<<<<

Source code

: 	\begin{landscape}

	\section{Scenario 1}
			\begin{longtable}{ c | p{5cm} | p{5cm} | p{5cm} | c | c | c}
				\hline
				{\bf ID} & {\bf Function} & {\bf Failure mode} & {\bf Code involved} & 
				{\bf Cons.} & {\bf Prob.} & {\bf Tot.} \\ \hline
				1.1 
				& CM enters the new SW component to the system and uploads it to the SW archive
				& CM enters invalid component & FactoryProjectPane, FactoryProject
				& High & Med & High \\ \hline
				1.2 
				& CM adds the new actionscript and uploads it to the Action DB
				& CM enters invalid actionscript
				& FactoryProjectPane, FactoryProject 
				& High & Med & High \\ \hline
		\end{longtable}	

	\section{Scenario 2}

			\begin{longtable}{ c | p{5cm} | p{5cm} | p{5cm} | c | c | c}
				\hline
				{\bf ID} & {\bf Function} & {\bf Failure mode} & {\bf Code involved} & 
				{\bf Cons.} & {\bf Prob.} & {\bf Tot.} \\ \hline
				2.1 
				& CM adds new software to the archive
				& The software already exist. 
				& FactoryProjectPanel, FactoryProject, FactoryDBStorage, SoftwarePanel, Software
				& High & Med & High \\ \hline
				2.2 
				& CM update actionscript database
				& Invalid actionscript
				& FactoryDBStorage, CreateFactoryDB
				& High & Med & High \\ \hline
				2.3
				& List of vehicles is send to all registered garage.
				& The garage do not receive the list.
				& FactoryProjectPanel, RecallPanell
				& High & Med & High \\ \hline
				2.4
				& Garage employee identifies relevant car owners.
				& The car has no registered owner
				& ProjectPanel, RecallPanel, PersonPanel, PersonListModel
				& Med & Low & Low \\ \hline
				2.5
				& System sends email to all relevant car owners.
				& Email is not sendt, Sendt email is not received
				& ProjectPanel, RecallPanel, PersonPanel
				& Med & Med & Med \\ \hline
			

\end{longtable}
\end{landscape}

>>>>

Each line of the material above must be retyped exactly as written.

• _Answer space_
Source code

: 	\begin{landscape}

	\section{Scenario 1}
			\begin{longtable}{ c | p{5cm} | p{5cm} | p{5cm} | c | c | c}
				\hline
				{\bf ID} & {\bf Function} & {\bf Failure mode} & {\bf Code involved} & 
				{\bf Cons.} & {\bf Prob.} & {\bf Tot.} \\ \hline
				1.1 
				& CM enters the new SW component to the system and uploads it to the SW archive
				& CM enters invalid component & FactoryProjectPane, FactoryProject
				& High & Med & High \\ \hline
				1.2 
				& CM adds the new actionscript and uploads it to the Action DB
				& CM enters invalid actionscript
				& FactoryProjectPane, FactoryProject 
				& High & Med & High \\ \hline
		\end{longtable}	

	\section{Scenario 2}

			\begin{longtable}{ c | p{5cm} | p{5cm} | p{5cm} | c | c | c}
				\hline
				{\bf ID} & {\bf Function} & {\bf Failure mode} & {\bf Code involved} & 
				{\bf Cons.} & {\bf Prob.} & {\bf Tot.} \\ \hline
				2.1 
				& CM adds new software to the archive
				& The software already exist. 
				& FactoryProjectPanel, FactoryProject, FactoryDBStorage, SoftwarePanel, Software
				& High & Med & High \\ \hline
				2.2 
				& CM update actionscript database
				& Invalid actionscript
				& FactoryDBStorage, CreateFactoryDB
				& High & Med & High \\ \hline
				2.3
				& List of vehicles is send to all registered garage.
				& The garage do not receive the list.
				& FactoryProjectPanel, RecallPanell
				& High & Med & High \\ \hline
				2.4
				& Garage employee identifies relevant car owners.
				& The car has no registered owner
				& ProjectPanel, RecallPanel, PersonPanel, PersonListModel
				& Med & Low & Low \\ \hline
				2.5
				& System sends email to all relevant car owners.
				& Email is not sendt, Sendt email is not received
				& ProjectPanel, RecallPanel, PersonPanel
				& Med & Med & Med \\ \hline
			

\end{longtable}
\end{landscape}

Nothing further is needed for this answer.